» **Supplied records**
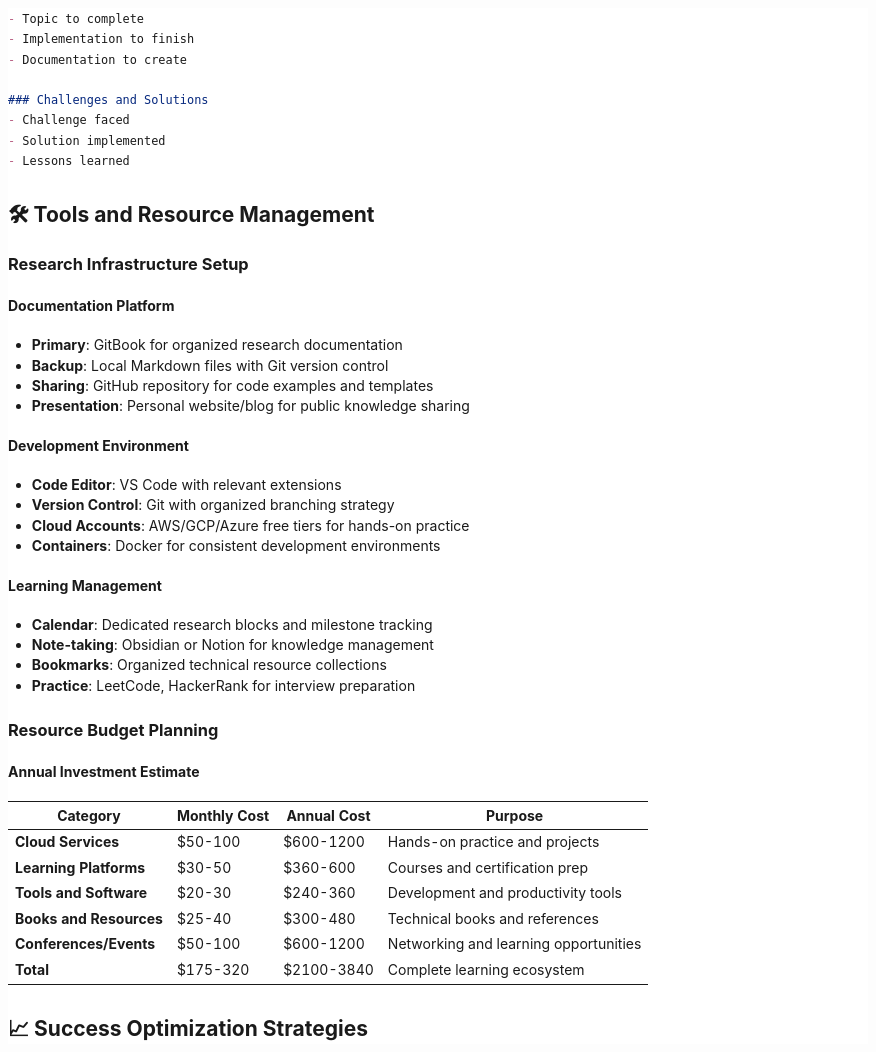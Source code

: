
 ```markdown
- Topic to complete
- Implementation to finish
- Documentation to create

### Challenges and Solutions
- Challenge faced
- Solution implemented
- Lessons learned
```

## 🛠️ Tools and Resource Management

### Research Infrastructure Setup

#### **Documentation Platform**
- **Primary**: GitBook for organized research documentation
- **Backup**: Local Markdown files with Git version control
- **Sharing**: GitHub repository for code examples and templates
- **Presentation**: Personal website/blog for public knowledge sharing

#### **Development Environment**
- **Code Editor**: VS Code with relevant extensions
- **Version Control**: Git with organized branching strategy
- **Cloud Accounts**: AWS/GCP/Azure free tiers for hands-on practice
- **Containers**: Docker for consistent development environments

#### **Learning Management**
- **Calendar**: Dedicated research blocks and milestone tracking
- **Note-taking**: Obsidian or Notion for knowledge management
- **Bookmarks**: Organized technical resource collections
- **Practice**: LeetCode, HackerRank for interview preparation

### Resource Budget Planning

#### **Annual Investment Estimate**
| Category | Monthly Cost | Annual Cost | Purpose |
|----------|-------------|-------------|---------|
| **Cloud Services** | $50-100 | $600-1200 | Hands-on practice and projects |
| **Learning Platforms** | $30-50 | $360-600 | Courses and certification prep |
| **Tools and Software** | $20-30 | $240-360 | Development and productivity tools |
| **Books and Resources** | $25-40 | $300-480 | Technical books and references |
| **Conferences/Events** | $50-100 | $600-1200 | Networking and learning opportunities |
| **Total** | $175-320 | $2100-3840 | Complete learning ecosystem |

## 📈 Success Optimization Strategies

» **What is expected**
Examine the records and pull out every line where the string "Tools" occurs.

» **Completed exercise**
## 🛠️ Tools and Resource Management
| **Tools and Software** | $20-30 | $240-360 | Development and productivity tools |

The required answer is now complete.